No habita en Los chicos del puerto ningún atisbo de cine social ni estigma de cualquier aquiescencia hacia cualquier marginalidad de esa —definida por el propio cineasta— ‘isla’ de Valencia llamada barrio de Nazaret. Ni tampoco cualquier concesión a un discurso sobre la Guerra Civil, pese a existir una guerrera militar como mecanismo para provocar el escape de los personajes. No estamos ante la Barrio del post-cine patrio aunque pudiera encuadrarse dentro de las cardinales fílmicas de Abbas Kiarostami y Hirokazu Koreeda. No nos hallamos, por lo tanto, ante una nueva Kiseki (Milagro) ni ¿Dónde está la casa de mi amigo?, sino al desarrollo de la dialéctica propia del cineasta con el espacio y al distancia que generan sus personajes. Hay una misión y un viaje, un destino y la elaboración de una cinta de aventuras partiendo desde la desnudez de cualquier recurso dramático y desarbolando los elementos ornamentales y sentimentales salvo la incursión de música extradiegética como única licencia formal. Bienvenidos a un mundo en el que nadie sonríe, nada es fácil (sin dinero) y el espacio (dantesco) se conforma con el personaje. Les debe sonar cada vez que cogen el transporte público, ¿verdad? Morais trabaja sobre el medio y el uso del silencio, sobre la incapacidad de evolucionar por parte de unos personajes atrapados en un mundo extraterrenal.

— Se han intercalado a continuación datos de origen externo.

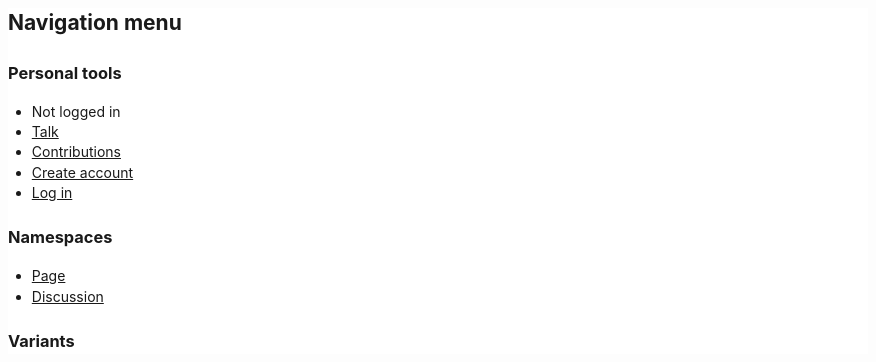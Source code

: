 </div>

<div id="mw-navigation">

## Navigation menu

<div id="mw-head">

<div id="p-personal" role="navigation"
aria-labelledby="p-personal-label">

### Personal tools

-   <span id="pt-anonuserpage">Not logged in</span>
-   <span
    id="pt-anontalk">[Talk](/web/20210712091909/http://wiki.vuze.com/w/Special:MyTalk "Discussion about edits from this IP address [n]")</span>
-   <span
    id="pt-anoncontribs">[Contributions](/web/20210712091909/http://wiki.vuze.com/w/Special:MyContributions "A list of edits made from this IP address [y]")</span>
-   <span id="pt-createaccount">[Create
    account](/web/20210712091909/http://wiki.vuze.com/mediawiki/index.php?title=Special:CreateAccount&returnto=Avoid+traffic+shaping "You are encouraged to create an account and log in; however, it is not mandatory")</span>
-   <span id="pt-login">[Log
    in](/web/20210712091909/http://wiki.vuze.com/mediawiki/index.php?title=Special:UserLogin&returnto=Avoid+traffic+shaping "You are encouraged to log in; however, it is not mandatory [o]")</span>

</div>

<div id="left-navigation">

<div id="p-namespaces" class="vectorTabs" role="navigation"
aria-labelledby="p-namespaces-label">

### Namespaces

-   <span
    id="ca-nstab-main">[Page](/web/20210712091909/http://wiki.vuze.com/w/Avoid_traffic_shaping "View the content page [c]")</span>
-   <span
    id="ca-talk">[Discussion](/web/20210712091909/http://wiki.vuze.com/mediawiki/index.php?title=Talk:Avoid_traffic_shaping&action=edit&redlink=1 "Discussion about the content page [t]")</span>

</div>

<div id="p-variants" class="vectorMenu emptyPortlet" role="navigation"
aria-labelledby="p-variants-label">

### Variants[](#)

<div class="menu">

</div>

</div>
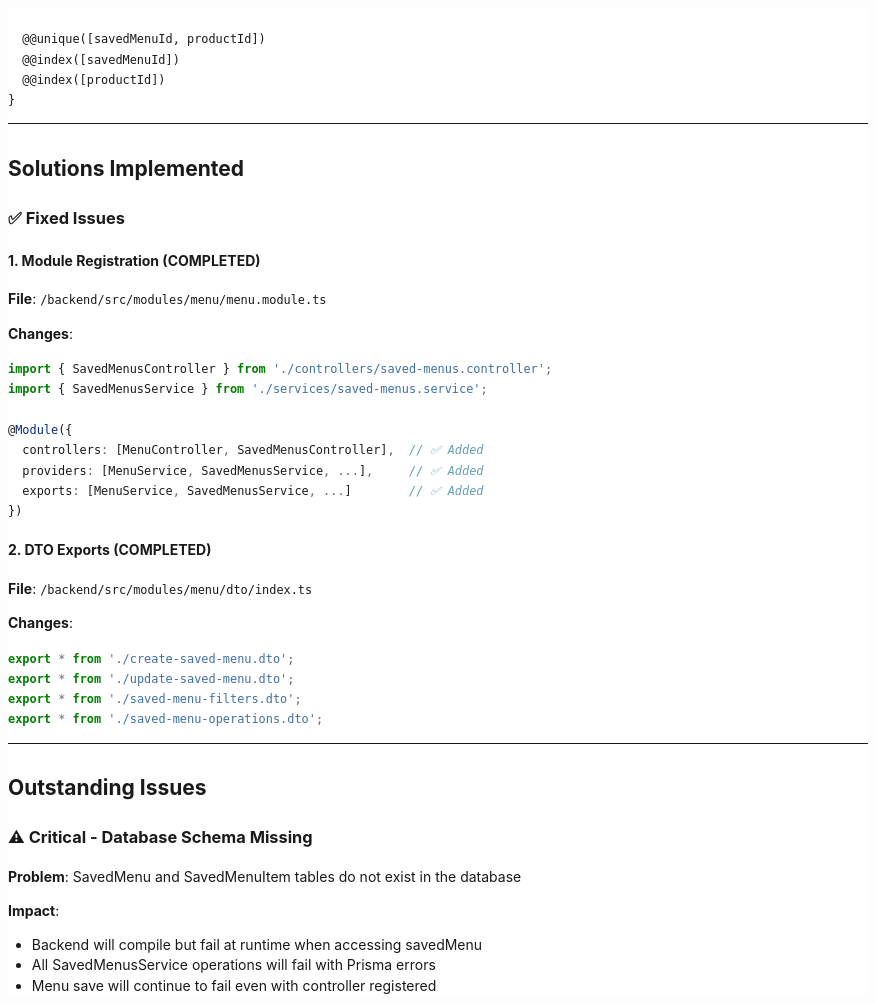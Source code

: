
 ```prisma

  @@unique([savedMenuId, productId])
  @@index([savedMenuId])
  @@index([productId])
}
```

---

## Solutions Implemented

### ✅ Fixed Issues

#### 1. Module Registration (COMPLETED)
**File**: `/backend/src/modules/menu/menu.module.ts`

**Changes**:
```typescript
import { SavedMenusController } from './controllers/saved-menus.controller';
import { SavedMenusService } from './services/saved-menus.service';

@Module({
  controllers: [MenuController, SavedMenusController],  // ✅ Added
  providers: [MenuService, SavedMenusService, ...],     // ✅ Added
  exports: [MenuService, SavedMenusService, ...]        // ✅ Added
})
```

#### 2. DTO Exports (COMPLETED)
**File**: `/backend/src/modules/menu/dto/index.ts`

**Changes**:
```typescript
export * from './create-saved-menu.dto';
export * from './update-saved-menu.dto';
export * from './saved-menu-filters.dto';
export * from './saved-menu-operations.dto';
```

---

## Outstanding Issues

### ⚠️ Critical - Database Schema Missing

**Problem**: SavedMenu and SavedMenuItem tables do not exist in the database

**Impact**:
- Backend will compile but fail at runtime when accessing savedMenu
- All SavedMenusService operations will fail with Prisma errors
- Menu save will continue to fail even with controller registered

Existen numerosos anacronismos que aportan una dimensión de atemporalidad a la obra y permiten la admisión de numerosas lecturas. ¿Podría ser el encierro con llave y cerrojo del abuelo una alegoría sobre el olvido de las siguientes generaciones sobre La Guerra Civil? ¿Realmente existe ese hombre muerto o parte de la necesidad de completarse como conflicto (y maldición de los personajes) sugiriendo un ciclo en cada proyección? Aquí yace un componente metafórico desde cierta esencia post-apocalíptica; el protagonista juega —ocultando la pelota como si fuera un acto prohibido dentro de su hogar— en un paisaje solitario y abandonado frente aquello que en el pasado fue un cine. Reside, en cierta medida, una sensación de purgatorio existencial, como si en cualquier momento pudiera emerger un punto de giro shyamalaniano para indicarnos que todos están muertos… y los vivos yacemos al otro lado de la pared de ese cine moribundo.
Convenientemente el abandono se consolida como motor y aire sobre el que respira Los chicos del puerto, una apatía a nivel espacial y humano de un chico que se ha convertido en un fantasma para la sociedad y su propia familia. Solamente sus dos amigos, Lola y Guillermo, parecen dotarle de cierta corporeidad así como otros niños…en ese trazado de mundos generacionales en paralelo. Posiblemente no importe el elemento para buscar una aventura y una guerrera se convierte en McGuffin para propulsar un viaje realmente sin rumbo, pese al sometimiento de la estructura vertebral de actos, un (anti)clímax y un desenlace (y fin). El filme cede y se ciñe ante esquemas previos del género, pero desmantela cualquier componente y concesión en la huida de la realidad impuesta para escapar hacia la despedida como peripecia. Miguel, Lola y Guillermo simplemente están solos… formando una extraña familia para desvanecerse de las suyas propias. De nuevo, tenemos una visión cinematográfica sin aspavientos ni manipulación, ni puntos de vistas intrincados e impostados para quebrantar la objetividad del espectador. Reiteradamente, se crea en la imprescindible cinta la épica de lo aséptico, desmitificando cualquier conquista y despojando de belleza lo emocionalmente trucado, surcando las orillas de lo (extra)ordinario mediante la simpleza de la letanía y, en definitiva, el escape para el propio espectador reconstruyendo una historia que tal vez nunca estuviera allí. ¿Hemos acabado también los propios espectadores siendo los secundarios de esta historia de fantasmas que nos cuenta con absoluto pulso cinematográfico Alberto Morais, partícipes de un cine cada vez más espectral y a punto de desvanecerse para siempre?